Andy Trattner

April 16, 2022

It's Dangerous Playing Hardball

Notes on the Blog

I hugely appreciate everyone who replied to the post on fundraising learnings! It's my first in a long time (ever?) to spur an "I really found this content valuable and worth sharing" reaction. I'm so happy to have written something useful and interesting.

Given that my current identity centers on work, and I'm now obsessing about it 24/7, this blog will likely shift a bit, from Andy's wild Ecuadorian adventures into fintech startup land.

The underlying principle won't change at all: reflecting on my experiences through the lens of my sacred texts. However, I am contemplating the right balance between publishing personally here versus on our company website, my new "CEO twitter" (coming soon!), etc. 

As we go, I'd love input from you. Reply—even just a single emoji—to let me know what resonates! Out of the 8 billion humans in the universe, you 47 are my only followers, audience, and fans. Thanks for giving me the privilege of writing to you.


It's Dangerous Playing Hardball

We closed our friends & family round over-subscribed, but investors are still interested in participating. I'm regularly getting new introductions and also waiting for responses from 77.xyz (thanks Jinane!) and others.

On either side of our $200k target, I had set a budget for the minimum $60k and a luxury $600k. We could certainly use a few hundred thousand dollars more, but at what cost?
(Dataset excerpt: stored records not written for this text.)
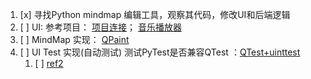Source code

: 1. [x] 寻找Python mindmap 编辑工具，观察其代码，修改UI和后端逻辑 
2. [ ] UI: 参考项目： [项目连接](https://www.zhihu.com/question/39607624)； [音乐播放器](https://github.com/feeluown/FeelUOwn)
3. [ ] MindMap 实现： [QPaint](http://zetcode.com/gui/pyqt5/painting/)
4. [ ] UI Test 实现(自动测试)   测试PyTest是否兼容QTest ：[QTest+uinttest](http://johnnado.com/pyqt-qtest-example/)
   1. [ ] [ref2](https://www.cnblogs.com/bhlt1998/p/10908219.html)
Benchmarking against accelerator packages from YC, Soma, and Neo, a $20M cap seems an appropriate goal. Otherwise I'd consider deferring the offer, and by May we could be looking at a much larger round. As my negotiation example in the previous post implied, deferral has a high probability of killing the deal.

In a meeting yesterday with a high net worth individual who might contribute $100k-500k, I mis-handled the transition from pitch to negotiation. Good investors will be probing you with questions in the first part, learning about your business, but ideally you want to be probing them on potential partnership in the second part, without giving away your position or any detrimental anchors. You want to entice them such that their initial offer is advantageous to you.
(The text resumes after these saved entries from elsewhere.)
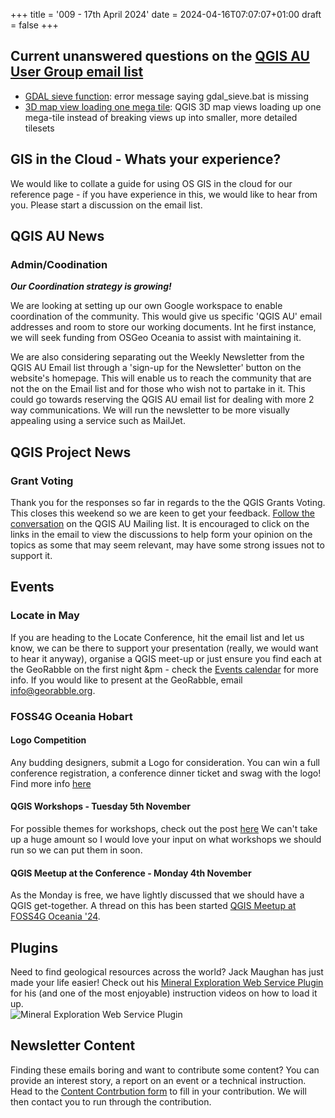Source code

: +++
title = '009 - 17th April 2024'
date = 2024-04-16T07:07:07+01:00
draft = false
+++

## Current unanswered questions on the [QGIS AU User Group email list](https://groups.google.com/g/australian-qgis-user-group)
- [GDAL sieve function](https://groups.google.com/g/australian-qgis-user-group/c/4jzrFbTC8os/m/CCPfuNieBgAJ): error message saying gdal_sieve.bat is missing
- [3D map view loading one mega tile](https://groups.google.com/g/australian-qgis-user-group/c/_if7K8JgZ6k/m/PdHleClgAAAJ): QGIS 3D map views loading up one mega-tile instead of breaking views up into smaller, more detailed tilesets

## GIS in the Cloud - Whats your experience?
We would like to collate a guide for using OS GIS in the cloud for our reference page - íf you have experience in this, we would like to hear from you. Please start a discussion on the email list.   

## QGIS AU News
### Admin/Coodination
***Our Coordination strategy is growing!***

We are looking at setting up our own Google workspace to enable coordination of the community. This would give us specific 'QGIS AU' email addresses and room to store our working documents. Int he first instance, we will seek funding from OSGeo Oceania to assist with maintaining it.   

We are also considering separating out the Weekly Newsletter from the QGIS AU Email list through a 'sign-up for the Newsletter' button on the website's homepage. This will enable us to reach the community that are not the on the Email list and for those who wish not to partake in it. This could go towards reserving the QGIS AU email list for dealing with more 2 way communications. We will run the newsletter to be more visually appealing using a service such as MailJet.  

## QGIS Project News
### Grant Voting
Thank you for the responses so far in regards to the the QGIS Grants Voting. This closes this weekend so we are keen to get your feedback. [Follow the conversation](https://groups.google.com/g/australian-qgis-user-group/c/AfHBMXh42JQ/m/k6yY2RBDBAAJ) on the QGIS AU Mailing list. It is encouraged to click on the links in the email to view the discussions to help form your opinion on the topics as some that may seem relevant, may have some strong issues not to support it. 

## Events
### Locate in May
If you are heading to the Locate Conference, hit the email list and let us know, we can be there to support your presentation (really, we would want to hear it anyway), organise a QGIS meet-up or just ensure you find each at the GeoRabble on the first night &pm - check the [Events calendar](https://qgis-australia.org/events/) for more info. If you would like to present at the GeoRabble, email  info@georabble.org.  

### FOSS4G Oceania Hobart
#### Logo Competition
Any budding designers, submit a Logo for consideration. You can win a full conference registration, a conference dinner ticket and swag with the logo! Find more info [here](https://2024.foss4g-oceania.org/#/logo-competition)
#### QGIS Workshops - Tuesday 5th November
For possible themes for workshops, check out the post [here](https://qgis-australia.org/posts/post-007/) We can't take up a huge amount so I would love your input on what workshops we should run so we can put them in soon.   
#### QGIS Meetup at the Conference - Monday 4th November
As the Monday is free, we have lightly discussed that we should have a QGIS get-together. A thread on this has been started [QGIS Meetup at FOSS4G Oceania '24](https://groups.google.com/g/australian-qgis-user-group/c/L17hRBdQPQA/m/fz3-YlAzBAAJ).    

## Plugins
Need to find geological resources across the world? Jack Maughan has just made your life easier! Check out his [Mineral Exploration Web Service Plugin](https://www.linkedin.com/posts/jack-maughan-0a7720102_qgis-geoscience-mineralexploration-activity-7183568289460051968-_77w?utm_source=share&utm_medium=member_desktop) for his (and one of the most enjoyable) instruction videos on how to load it up.  
 ![Mineral Exploration Web Service Plugin](/images/min-plugin.png)

## Newsletter Content
Finding these emails boring and want to contribute some content? You can provide an interest story, a report on an event or a technical instruction. Head to the [Content Contrbution form](https://forms.gle/2DPXq5Y8wqnc7KhS8) to fill in your contribution. We will then contact you to run through the contribution.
I did not prioritize my capacity to sufficiently focus on this high-stakes call and conducted an overly hurried conversation. They were the ones asking all the questions, and I spoke purely in statements and answers. I defaulted to presenting a nice and likable image rather than positioning myself strategically. I ended up over-sharing my thoughts and internal numbers, with far too much transparency into how other investor conversations have gone.

A better answer to "what terms are you looking for?" is the question "I'm really glad for this opportunity to discuss potential partnership! Maybe can we take a step back, and I'd love to ask you, as a much more experienced investor than me, how would you think about capitalizing this business?" Work from there to "what terms do you think are reasonable?" If needed, one can share the high market benchmarks, but no more until an offer is proposed.

I failed to speak deliberately because I was lazy. The main thing I had in my head was: "well, we already hit our numbers, so I'm definitely just going to set the price and they can take it or leave it."

That's one way to do things, but it's bothered me ever since we left the zoom. I find this to be not only a disrespectful and distasteful mindset, but also a strategic sales blunder. You will end up with unhealthy relationship foundations, less supportive partners, and fewer opportunities in the long run—probably with worse terms!

Negotiation is where emotional desires meet reality, for both you and the other party. Do your utmost to calmly and respectfully navigate both sides to a happy outcome.

It now occurs to me that there's a fundamentally better approach, to pause and be patient, saying "Let's talk about numbers and terms another time after thinking further about our potential partnership together. For now, I want to focus on making sure you feel good about moving forward with a commitment. Do you have any unanswered questions, and how inclined are you to partner with us for the long-run?"

From there, you can jointly problem-solve blockers until none remain. You are already a team moving forward together, and the numbers become secondary to your alignment. The best terms don't even include numbers! They sound like this: "Unconditionally yes, I want to invest in you. Just tell me how much, and where to send my money."

It's hard to get there, but not impossible. A dozen of our investors on uncapped SAFEs have essentially said this. Some even made the commitment years ago: "Andy, when you eventually start a company, I want to be part of it and will do what I can to invest. Just let me know."

Those kinds of relationships got me here today, and they are the ones that will carry forward. They are personal, priceless, and therefore worth immense expenditure of time and energy to cultivate, starting with the first intro phone call or zoom pitch.

A posture of generosity beats impatient hardball any day of the week.